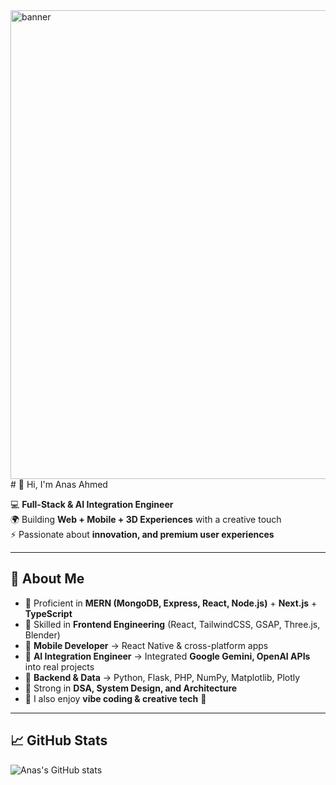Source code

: <img width="1133" height="750" alt="banner" src="https://github.com/user-attachments/assets/5bc69b55-5082-4dd8-ba4f-d4b5b0a1c98a" />
# 👋 Hi, I'm Anas Ahmed  

💻 **Full-Stack & AI Integration Engineer**  
🌍 Building **Web + Mobile + 3D Experiences** with a creative touch  
⚡ Passionate about **innovation, and premium user experiences**  

---

## 🚀 About Me  
- 🔹 Proficient in **MERN (MongoDB, Express, React, Node.js)** + **Next.js** + **TypeScript**  
- 🔹 Skilled in **Frontend Engineering** (React, TailwindCSS, GSAP, Three.js, Blender)  
- 🔹 **Mobile Developer** → React Native & cross-platform apps  
- 🔹 **AI Integration Engineer** → Integrated **Google Gemini, OpenAI APIs** into real projects  
- 🔹 **Backend & Data** → Python, Flask, PHP, NumPy, Matplotlib, Plotly  
- 🔹 Strong in **DSA, System Design, and Architecture**  
- 🔹 I also enjoy **vibe coding & creative tech** 🌌

---

## 📈 GitHub Stats  
![Anas's GitHub stats](https://github-readme-stats.vercel.app/api?username=anasahhm&show_icons=true&theme=tokyonight)  
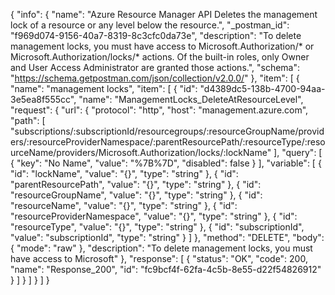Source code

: {
  "info": {
    "name": "Azure Resource Manager API Deletes the management lock of a resource or any level below the resource.",
    "_postman_id": "f969d074-9156-40a7-8319-8c3cfc0da73e",
    "description": "To delete management locks, you must have access to Microsoft.Authorization/* or Microsoft.Authorization/locks/* actions. Of the built-in roles, only Owner and User Access Administrator are granted those actions.",
    "schema": "https://schema.getpostman.com/json/collection/v2.0.0/"
  },
  "item": [
    {
      "name": "management locks",
      "item": [
        {
          "id": "d4389dc5-138b-4700-94aa-3e5ea8f555cc",
          "name": "ManagementLocks_DeleteAtResourceLevel",
          "request": {
            "url": {
              "protocol": "http",
              "host": "management.azure.com",
              "path": [
                "subscriptions/:subscriptionId/resourcegroups/:resourceGroupName/providers/:resourceProviderNamespace/:parentResourcePath/:resourceType/:resourceName/providers/Microsoft.Authorization/locks/:lockName"
              ],
              "query": [
                {
                  "key": "No Name",
                  "value": "%7B%7D",
                  "disabled": false
                }
              ],
              "variable": [
                {
                  "id": "lockName",
                  "value": "{}",
                  "type": "string"
                },
                {
                  "id": "parentResourcePath",
                  "value": "{}",
                  "type": "string"
                },
                {
                  "id": "resourceGroupName",
                  "value": "{}",
                  "type": "string"
                },
                {
                  "id": "resourceName",
                  "value": "{}",
                  "type": "string"
                },
                {
                  "id": "resourceProviderNamespace",
                  "value": "{}",
                  "type": "string"
                },
                {
                  "id": "resourceType",
                  "value": "{}",
                  "type": "string"
                },
                {
                  "id": "subscriptionId",
                  "value": "subscriptionId",
                  "type": "string"
                }
              ]
            },
            "method": "DELETE",
            "body": {
              "mode": "raw"
            },
            "description": "To delete management locks, you must have access to Microsoft"
          },
          "response": [
            {
              "status": "OK",
              "code": 200,
              "name": "Response_200",
              "id": "fc9bcf4f-62fa-4c5b-8e55-d22f54826912"
            }
          ]
        }
      ]
    }
  ]
}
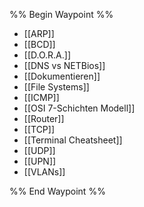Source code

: %% Begin Waypoint %%
- [[ARP]]
- [[BCD]]
- [[D.O.R.A.]]
- [[DNS vs NETBios]]
- [[Dokumentieren]]
- [[File Systems]]
- [[ICMP]]
- [[OSI 7-Schichten Modell]]
- [[Router]]
- [[TCP]]
- [[Terminal Cheatsheet]]
- [[UDP]]
- [[UPN]]
- [[VLANs]]

%% End Waypoint %%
------------------------------------
EXERCISE REQUIREMENTS: Your task is to copy every line of the entries that contains the string "React".

OUTPUT FOR THIS EXERCISE:
- 🔹 Proficient in **MERN (MongoDB, Express, React, Node.js)** + **Next.js** + **TypeScript**  
- 🔹 Skilled in **Frontend Engineering** (React, TailwindCSS, GSAP, Three.js, Blender)  
- 🔹 **Mobile Developer** → React Native & cross-platform apps  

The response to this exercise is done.